● **Dataset entries**:

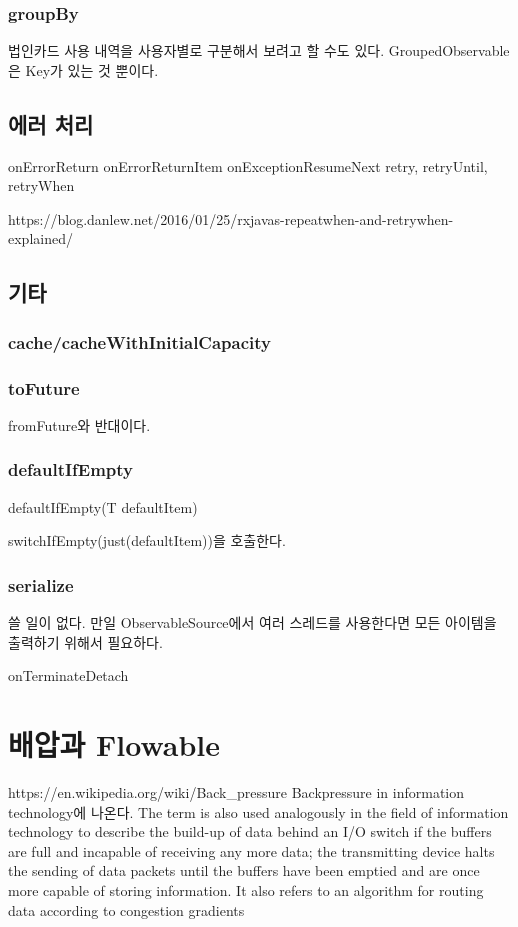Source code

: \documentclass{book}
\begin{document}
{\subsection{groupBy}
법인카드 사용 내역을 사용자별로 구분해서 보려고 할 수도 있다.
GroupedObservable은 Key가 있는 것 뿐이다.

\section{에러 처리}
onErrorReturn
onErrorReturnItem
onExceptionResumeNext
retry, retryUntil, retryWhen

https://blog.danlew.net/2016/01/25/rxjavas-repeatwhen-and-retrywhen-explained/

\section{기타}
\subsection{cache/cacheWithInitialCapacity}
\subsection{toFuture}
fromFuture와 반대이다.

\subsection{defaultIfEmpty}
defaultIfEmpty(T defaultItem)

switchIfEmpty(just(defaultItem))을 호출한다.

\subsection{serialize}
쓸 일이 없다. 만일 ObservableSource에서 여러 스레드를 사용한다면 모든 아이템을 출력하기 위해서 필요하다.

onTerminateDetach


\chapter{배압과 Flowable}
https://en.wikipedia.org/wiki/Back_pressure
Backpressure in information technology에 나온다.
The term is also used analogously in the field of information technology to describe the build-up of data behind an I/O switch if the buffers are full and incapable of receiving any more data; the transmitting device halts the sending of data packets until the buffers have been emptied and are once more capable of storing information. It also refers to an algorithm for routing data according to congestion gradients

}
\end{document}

● **Required work**: In the copy, include no pictures; restate the listing above exactly.

● **Written answer**:
Source code

: \documentclass{book}
\begin{document}
{\subsection{groupBy}
법인카드 사용 내역을 사용자별로 구분해서 보려고 할 수도 있다.
GroupedObservable은 Key가 있는 것 뿐이다.

\section{에러 처리}
onErrorReturn
onErrorReturnItem
onExceptionResumeNext
retry, retryUntil, retryWhen

https://blog.danlew.net/2016/01/25/rxjavas-repeatwhen-and-retrywhen-explained/

\section{기타}
\subsection{cache/cacheWithInitialCapacity}
\subsection{toFuture}
fromFuture와 반대이다.

\subsection{defaultIfEmpty}
defaultIfEmpty(T defaultItem)

switchIfEmpty(just(defaultItem))을 호출한다.

\subsection{serialize}
쓸 일이 없다. 만일 ObservableSource에서 여러 스레드를 사용한다면 모든 아이템을 출력하기 위해서 필요하다.

onTerminateDetach


\chapter{배압과 Flowable}
https://en.wikipedia.org/wiki/Back_pressure
Backpressure in information technology에 나온다.
The term is also used analogously in the field of information technology to describe the build-up of data behind an I/O switch if the buffers are full and incapable of receiving any more data; the transmitting device halts the sending of data packets until the buffers have been emptied and are once more capable of storing information. It also refers to an algorithm for routing data according to congestion gradients

}
\end{document}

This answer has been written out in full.